On se souviendra qu'il y a deux ans, hier, le Québec a tenu un référendum. Ce référendum a donné lieu à des discussions passionnées, des discussions serrées, mais des discussions sereines. Je pense qu'avec 93 p. 100 de participation à ce référendum, on a été un exemple de démocratie pour le monde entier. On en est fiers. On nous accuse souvent de déchirer notre chemise, eh bien là, maintenant, on se pète les bretelles, et on a raison de le faire.
Qu'a-t-on vu depuis ce référendum? On a vu une campagne de peur du fédéral, on a vu le plan B, on a détourné la démocratie vers des non-élus, on annonce des cataclysmes si les Québécois se prennent en main, le ciel va nous tomber sur la tête.
Il est tout à fait normal que les Québécois sachent ce qu'ils paient. Il est bon pour les Québécois qu'il sachent que l'argent qu'ils paient de leurs poches sert à quelque chose qui va contre leurs intérêts. La moindre des choses, en démocratie, c'est que les élus contrôlent les dépenses du gouvernement, et que ce que le gouvernement fait avec l'argent soit connu.
Donc, si le gouvernement décide de dépenser des millions et des millions de dollars pour des sondages qui, quelquefois, sont complètement gaga, on devrait pouvoir le dire ici, à la Chambre des communes, pour démontrer qu'il est heureux que le ridicule ne tue pas, parce qu'il n'y aurait plus beaucoup de députés dans le parti gouvernemental.
Tout ce que l'on veut dire, et c'est l'essentiel à retenir, c'est que le gouvernement dépense l'argent des Québécois pour ensuite le réutiliser contre eux en nourrissant des campagnes de peur.

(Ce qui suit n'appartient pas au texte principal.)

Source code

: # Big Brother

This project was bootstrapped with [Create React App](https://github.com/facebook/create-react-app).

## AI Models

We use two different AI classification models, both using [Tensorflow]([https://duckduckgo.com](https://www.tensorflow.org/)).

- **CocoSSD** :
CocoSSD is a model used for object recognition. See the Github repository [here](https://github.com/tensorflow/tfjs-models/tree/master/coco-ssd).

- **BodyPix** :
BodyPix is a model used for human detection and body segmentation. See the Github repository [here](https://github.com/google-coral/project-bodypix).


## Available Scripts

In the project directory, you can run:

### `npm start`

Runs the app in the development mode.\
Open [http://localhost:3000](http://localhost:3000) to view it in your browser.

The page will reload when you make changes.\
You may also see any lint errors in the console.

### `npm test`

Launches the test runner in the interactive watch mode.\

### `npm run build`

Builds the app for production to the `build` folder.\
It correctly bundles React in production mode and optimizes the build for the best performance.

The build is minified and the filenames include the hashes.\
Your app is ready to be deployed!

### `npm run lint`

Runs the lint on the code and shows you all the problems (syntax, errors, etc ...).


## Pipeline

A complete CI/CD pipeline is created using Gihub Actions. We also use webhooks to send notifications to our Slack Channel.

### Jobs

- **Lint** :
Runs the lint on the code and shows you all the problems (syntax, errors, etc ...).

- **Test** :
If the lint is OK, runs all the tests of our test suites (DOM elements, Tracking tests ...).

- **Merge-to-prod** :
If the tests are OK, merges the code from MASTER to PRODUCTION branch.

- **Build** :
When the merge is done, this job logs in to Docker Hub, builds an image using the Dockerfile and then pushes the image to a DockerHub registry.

C'est la raison pour laquelle le Bloc québécois appuie avec passion et avec toute sa force la motion présentée par notre collègue réformiste.
[Traduction]
M. Dick Proctor (Palliser, NPD): Monsieur le Président, je suis très heureux d'intervenir dans le débat de cet après-midi. Je commence en remerciant le député libéral qui m'a donné la possibilité de prendre la parole afin de pouvoir retourner dans ma circonscription cet après-midi.
Le débat est intéressant. Il ne fait absolument aucun doute que le gouvernement pourrait et devrait faire beaucoup plus pour rendre publics les résultats des sondages payés par les contribuables. Comme le député de l'opposition officielle l'a rappelé, le ministre des Finances a fait des pieds et des mains pour cacher les résultats du sondage de 1996 sur la taxe sur les produits et services. Il a notamment retenu les services d'un avocat de pratique privée pour tenter de soustraire les données au public. Il est clair que ce genre de comportement est tout à fait inacceptable dans une société libre et démocratique.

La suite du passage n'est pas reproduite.